12th Prime Minister of Kyrgyzstan
- In office 24 December 2007 – 21 October 2009
- President: Kurmanbek Bakiyev
- Preceded by: Iskenderbek Aidaraliyev (Acting)
- Succeeded by: Daniar Usenov

Personal details
- Born: 21 August 1961 (age 64) Frunze, Kirghiz SSR, USSR, (now Bishkek, Kyrgyzstan)
- Party: Ak Jol

= Igor Chudinov =

Kyrgyz politician (born 1961)

Igor Vitalyevich Chudinov (Игорь Витальевич Чудинов; born 21 August 1961) is a former Prime Minister of Kyrgyzstan. He was appointed to that position on 24 December 2007, following the resignation of Iskenderbek Aidaraliyev. Prior to his appointment, he was an energy and industry minister in the Kyrgyz government.

== Early life and career ==
Chudinov was born on August 21, 1961 in the city of Frunze. In 1983, he graduated from the Kyrgyz State University with a degree in mathematics. That same year, he began working as a software engineer at the Frunze Computer Plant. In 1990, he took up the post of second secretary of the Central Committee of the Leninist Communist Youth Union (Komsomol) of the Republic. From 1991 to 1992, Chudinov attended the International Business School in Moscow. He was then was involved in business from 1994 to 2005. In the spring of 2005, information surfaced that Chudinov had "recently headed a company supplying energy resources to Kyrgyzstan."

== Prime Minister ==
Chudinov was nominated for the position by the Ak Zhol party, which won a large majority of seats in the Kyrgyz parliament - the Jogorku Kenesh - in the elections of 16 December 2007. He was confirmed as prime minister by President Kurmanbek Bakiyev on 24 December.

=== Economic policy ===
During his tenure, Chudinov focused on stimulating the country's economic development, particularly in the areas of agriculture, mining, energy, and tourism. One of his key policies was to support projects to develop the processing industry, initiatives to increase agricultural exports, and the creation of a state reserve fund financed by revenues from gold mining.

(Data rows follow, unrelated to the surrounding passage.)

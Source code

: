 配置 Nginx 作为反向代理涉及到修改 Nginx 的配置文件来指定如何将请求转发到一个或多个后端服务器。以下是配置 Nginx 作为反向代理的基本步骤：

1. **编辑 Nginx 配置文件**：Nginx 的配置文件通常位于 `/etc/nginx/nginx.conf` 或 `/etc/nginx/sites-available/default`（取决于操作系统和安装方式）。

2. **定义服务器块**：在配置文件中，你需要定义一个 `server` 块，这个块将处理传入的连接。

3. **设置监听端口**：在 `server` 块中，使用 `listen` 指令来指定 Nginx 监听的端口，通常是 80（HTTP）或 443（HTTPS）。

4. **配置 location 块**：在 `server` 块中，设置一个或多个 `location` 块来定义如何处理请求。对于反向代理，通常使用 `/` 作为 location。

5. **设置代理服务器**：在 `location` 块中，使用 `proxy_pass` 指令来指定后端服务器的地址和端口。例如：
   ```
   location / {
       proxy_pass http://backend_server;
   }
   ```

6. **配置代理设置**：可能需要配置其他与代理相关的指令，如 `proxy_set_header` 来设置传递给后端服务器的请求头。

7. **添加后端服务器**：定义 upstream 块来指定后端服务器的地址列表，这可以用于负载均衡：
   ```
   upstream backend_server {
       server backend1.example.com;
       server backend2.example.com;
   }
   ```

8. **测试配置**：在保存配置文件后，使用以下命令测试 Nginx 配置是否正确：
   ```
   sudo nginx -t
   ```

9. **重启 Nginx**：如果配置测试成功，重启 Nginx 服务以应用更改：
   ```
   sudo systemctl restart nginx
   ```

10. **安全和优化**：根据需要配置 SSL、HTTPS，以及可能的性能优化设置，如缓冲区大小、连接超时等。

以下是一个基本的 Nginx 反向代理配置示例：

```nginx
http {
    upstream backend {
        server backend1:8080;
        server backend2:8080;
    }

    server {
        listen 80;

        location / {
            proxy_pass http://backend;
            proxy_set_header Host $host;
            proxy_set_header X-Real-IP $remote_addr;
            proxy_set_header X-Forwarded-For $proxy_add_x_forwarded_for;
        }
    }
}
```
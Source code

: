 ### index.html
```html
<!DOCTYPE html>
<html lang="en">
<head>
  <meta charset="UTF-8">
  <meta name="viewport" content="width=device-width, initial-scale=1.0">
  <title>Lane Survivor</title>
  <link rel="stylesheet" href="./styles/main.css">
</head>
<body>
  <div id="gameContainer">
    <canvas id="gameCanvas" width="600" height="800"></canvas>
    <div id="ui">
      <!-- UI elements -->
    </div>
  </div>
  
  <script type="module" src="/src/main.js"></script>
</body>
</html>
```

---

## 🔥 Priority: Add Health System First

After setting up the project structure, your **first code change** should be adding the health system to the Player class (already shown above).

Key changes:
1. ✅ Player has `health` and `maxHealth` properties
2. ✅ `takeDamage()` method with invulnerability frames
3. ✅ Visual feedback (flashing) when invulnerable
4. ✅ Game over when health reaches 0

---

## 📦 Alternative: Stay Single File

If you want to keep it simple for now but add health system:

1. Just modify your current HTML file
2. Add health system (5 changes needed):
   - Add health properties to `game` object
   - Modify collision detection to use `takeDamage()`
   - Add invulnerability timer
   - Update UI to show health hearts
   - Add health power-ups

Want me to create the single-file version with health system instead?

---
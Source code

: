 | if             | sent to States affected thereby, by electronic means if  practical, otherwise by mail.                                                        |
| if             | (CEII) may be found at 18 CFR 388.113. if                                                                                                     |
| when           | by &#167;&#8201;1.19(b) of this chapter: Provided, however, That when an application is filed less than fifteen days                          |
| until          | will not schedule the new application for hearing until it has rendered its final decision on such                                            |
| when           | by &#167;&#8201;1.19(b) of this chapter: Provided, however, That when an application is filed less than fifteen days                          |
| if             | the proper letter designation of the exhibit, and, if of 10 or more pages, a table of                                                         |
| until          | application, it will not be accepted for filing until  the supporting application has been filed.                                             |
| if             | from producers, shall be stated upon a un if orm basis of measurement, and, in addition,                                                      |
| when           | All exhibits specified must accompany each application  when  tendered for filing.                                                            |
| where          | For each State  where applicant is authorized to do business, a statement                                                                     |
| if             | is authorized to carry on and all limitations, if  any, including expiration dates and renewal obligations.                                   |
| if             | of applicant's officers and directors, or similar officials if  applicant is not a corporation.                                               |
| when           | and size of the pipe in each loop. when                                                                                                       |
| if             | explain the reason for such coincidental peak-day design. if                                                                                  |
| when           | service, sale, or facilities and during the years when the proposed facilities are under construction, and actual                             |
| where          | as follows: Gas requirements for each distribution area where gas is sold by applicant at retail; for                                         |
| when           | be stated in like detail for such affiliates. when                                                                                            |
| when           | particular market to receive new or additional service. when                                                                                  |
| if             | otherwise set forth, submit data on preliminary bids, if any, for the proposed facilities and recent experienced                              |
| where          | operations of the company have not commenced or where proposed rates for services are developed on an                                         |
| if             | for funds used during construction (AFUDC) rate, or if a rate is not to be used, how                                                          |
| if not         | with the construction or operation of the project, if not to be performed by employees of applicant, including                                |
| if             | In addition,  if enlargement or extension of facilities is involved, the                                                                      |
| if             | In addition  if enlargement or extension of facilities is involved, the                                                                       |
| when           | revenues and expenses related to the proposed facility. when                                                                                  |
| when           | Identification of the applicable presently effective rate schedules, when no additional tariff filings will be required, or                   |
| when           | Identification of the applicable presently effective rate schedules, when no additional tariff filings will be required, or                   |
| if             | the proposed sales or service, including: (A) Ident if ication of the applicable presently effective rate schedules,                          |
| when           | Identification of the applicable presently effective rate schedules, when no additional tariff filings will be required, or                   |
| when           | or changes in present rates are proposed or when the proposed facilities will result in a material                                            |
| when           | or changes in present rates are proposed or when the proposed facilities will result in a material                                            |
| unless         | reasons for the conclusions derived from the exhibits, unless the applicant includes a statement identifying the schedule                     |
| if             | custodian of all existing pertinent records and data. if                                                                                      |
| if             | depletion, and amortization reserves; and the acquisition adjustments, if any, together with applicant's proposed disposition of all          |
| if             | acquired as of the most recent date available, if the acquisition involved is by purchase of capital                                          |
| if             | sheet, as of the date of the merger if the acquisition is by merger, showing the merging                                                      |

Additionally, he focused on deepening cooperation with Russia and Kazakhstan, and took steps to normalize relations with Uzbekistan, a key supplier of natural gas to the region. His government also sought to increase the attraction of foreign investment, particularly in energy and infrastructure projects. On 21 September 2009, Chudinov was named Honorary President of the Kyrgyz-North America Trade Council, in recognition of his role in promoting trade and investment between the USA/Canada and Kyrgyzstan.

=== Energy ===
In energy policy, Chudinov advocated the construction and modernization of hydroelectric power plants, as well as the diversification of the country's energy sources to reduce dependence on imported electricity. He actively promoted Kyrgyzstan internationally as a promising destination for ecotourism, emphasizing the republic's unique natural resources.

== Post-premiership ==
On November 6, 2009, Chudinov was appointed General Director of the Development Fund of the Kyrgyz Republic. Following the Kyrgyz Revolution, in August 2010, he was arrested on charges of abuse of office and misuse of a government loan. On August 12 of that year, he was released on bail. Following the October 2015 Kyrgyz parliamentary election, he became a Deputy of the Jogorku Kenesh. On December 19, 2017, Igor Chudinov was found guilty of abuse of office and sentenced to a large fine. On June 14, 2018, the Central Electoral Commission of Kyrgyzstan expelled Chudinov from parliament.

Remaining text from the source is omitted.